Alex Miller (Clojure team)19:08:09

if I understand correctly

jjttjj19:08:16

yeah, I get that there's no way around that, I need to either implement a unlimited buffer or chose an effectively infinite fixed buffer size

jjttjj19:08:23

just wondering which of those is better

jjttjj19:08:29

it's for a wrapper of a java stock broker api, most of the request types return a single message, but you can request historical data which can return like 10k messages, and unfortunately they all come in one burst and the api provides no mechanism of control for this

jjttjj19:08:40

core.async isn't a perfect fit for this use case I know but currently I'm using my own hand rolled combo of atoms and promises and I'm starting to thing bending core.async to my will would be better than managing all the concurrency myself

hiredman19:08:52

but somewhere you have a single bit of code that is taking those messages and putting them into a channel

hiredman19:08:24

and you are losing the backpress right there, you should not move on to put in the next thing until the current thing has been accepted

jjttjj19:08:08

ah! this makes sense. so maybe doing something like put!ing the next item in the callback of the first put!

hiredman19:08:12

yes, or use >!! which will block the real java thread until the input is accepted

jjttjj19:08:34

ah ok cool.
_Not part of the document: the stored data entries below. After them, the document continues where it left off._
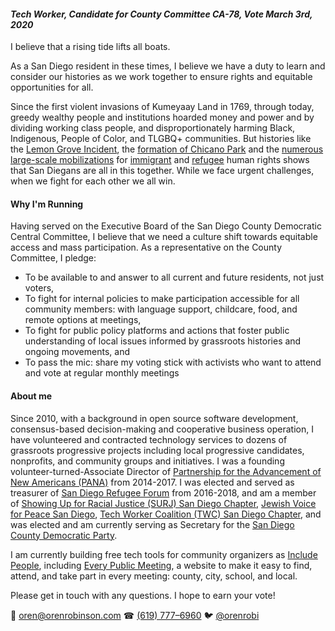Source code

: #### *Tech Worker, Candidate for County Committee CA-78, Vote March 3rd, 2020*

I believe that a rising tide lifts all boats.

As a San Diego resident in these times, I believe we have a duty to learn and consider our histories as we work together to ensure rights and equitable opportunities for all.

Since the first violent invasions of Kumeyaay Land in 1769, through today, greedy wealthy people and institutions hoarded money and power and by dividing working class people, and disproportionately harming Black, Indigenous, People of Color, and TLGBQ+ communities. But histories like the [Lemon Grove Incident](https://www.wikiwand.com/en/Lemon_Grove_Incident), the [formation of Chicano Park](https://www.wikiwand.com/en/Chicano_Park) and the [numerous](https://www.wikiwand.com/en/2006_United_States_immigration_reform_protests) [large-scale mobilizations](https://www.wikiwand.com/en/Protests_against_Executive_Order_13769) for [immigrant](https://www.facebook.com/CloseConcentrationCampsSD/) and [refugee](https://www.facebook.com/RRNSanDiego/) human rights shows that San Diegans are all in this together. While we face urgent challenges, when we fight for each other we all win.

#### Why I'm Running

Having served on the Executive Board of the San Diego County Democratic Central Committee, I believe that we need a culture shift towards equitable access and mass participation. As a representative on the County Committee, I pledge:

- To be available to and answer to all current and future residents, not just voters,
- To fight for internal policies to make participation accessible for all community members: with language support, childcare, food, and remote options at meetings,
- To fight for public policy platforms and actions that foster public understanding of local issues informed by grassroots histories and ongoing movements, and
- To pass the mic: share my voting stick with activists who want to attend and vote at regular monthly meetings

#### About me

Since 2010, with a background in open source software development, consensus-based decision-making and cooperative business operation, I have volunteered and contracted technology services to dozens of grassroots progressive projects including local progressive candidates, nonprofits, and community groups and initiatives. I was a founding volunteer-turned-Associate Director of [Partnership for the Advancement of New Americans (PANA)](https://www.panasd.org) from 2014-2017. I was elected and served as treasurer of [San Diego Refugee Forum](http://www.sdrefugeeforum.org/) from 2016-2018, and am a member of [Showing Up for Racial Justice (SURJ) San Diego Chapter](https://surjsandiego.org/), [Jewish Voice for Peace San Diego](https://www.jvpsandiego.org/), [Tech Worker Coalition (TWC) San Diego Chapter](https://www.meetup.com/TWCSanDiego), and was elected and am currently serving as Secretary for the [San Diego County Democratic Party](https://sdcdp.ngpvanhost.com/executive-board).

I am currently building free tech tools for community organizers as [Include People](https://www.patreon.com/includepeople), including [Every Public Meeting](https://www.everypublicmeeting.com), a website to make it easy to find, attend, and take part in every meeting: county, city, school, and local.

Please get in touch with any questions. I hope to earn your vote!

📧 [oren@orenrobinson.com](mailto:oren@orenrobinson.com) ☎ [(619) 777–6960](tel:16197776960) 🐦 [@orenrobi](https://twitter.com/orenrobi/)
I was pretty sure that I tried both >!! and put! and was getting the pending puts exceeded error message either way, but I don't have the example immediately in front of me

hiredman19:08:29

using >!! will block that single thread, so if you have a single loop taking messages and putting them in to a channel that will work, if you have multiple concurrent places that is happening you can still run into the issue with >!!

jjttjj19:08:20

gotcha, thanks for all the help

hiredman19:08:14

for simple cases, using >!! will often solve backpressure isssues, for more complicated cases put! with a callback, and of course a lot of example docs show using put! without a callback which is asking for a backpress issue

rickmoynihan08:08:14

> which is asking for a backpress issue Do you mean put! without a callback is asking for issues caused by not exerting backpressure? i.e. you’re at the mercy of the system incidentally rather than explicitly. i.e. enforcing backpressure through a lack of resources, such as through the 1024 limit, memory leaks due to excessive spawned go blocks etc?

jjttjj19:08:44

gotcha yeah that's good to know

jjttjj19:08:19

I don't think I've ever used the put! callback before

mpenet20:08:41

offer! also allows to check if put was successful or not, in a non blocking way

mpenet20:08:02

You re hitting the 1024 pending put limit per channel. As others mentioned you need to be able to signal backpressure upstream or use something like credit-based flow control or rate limiting.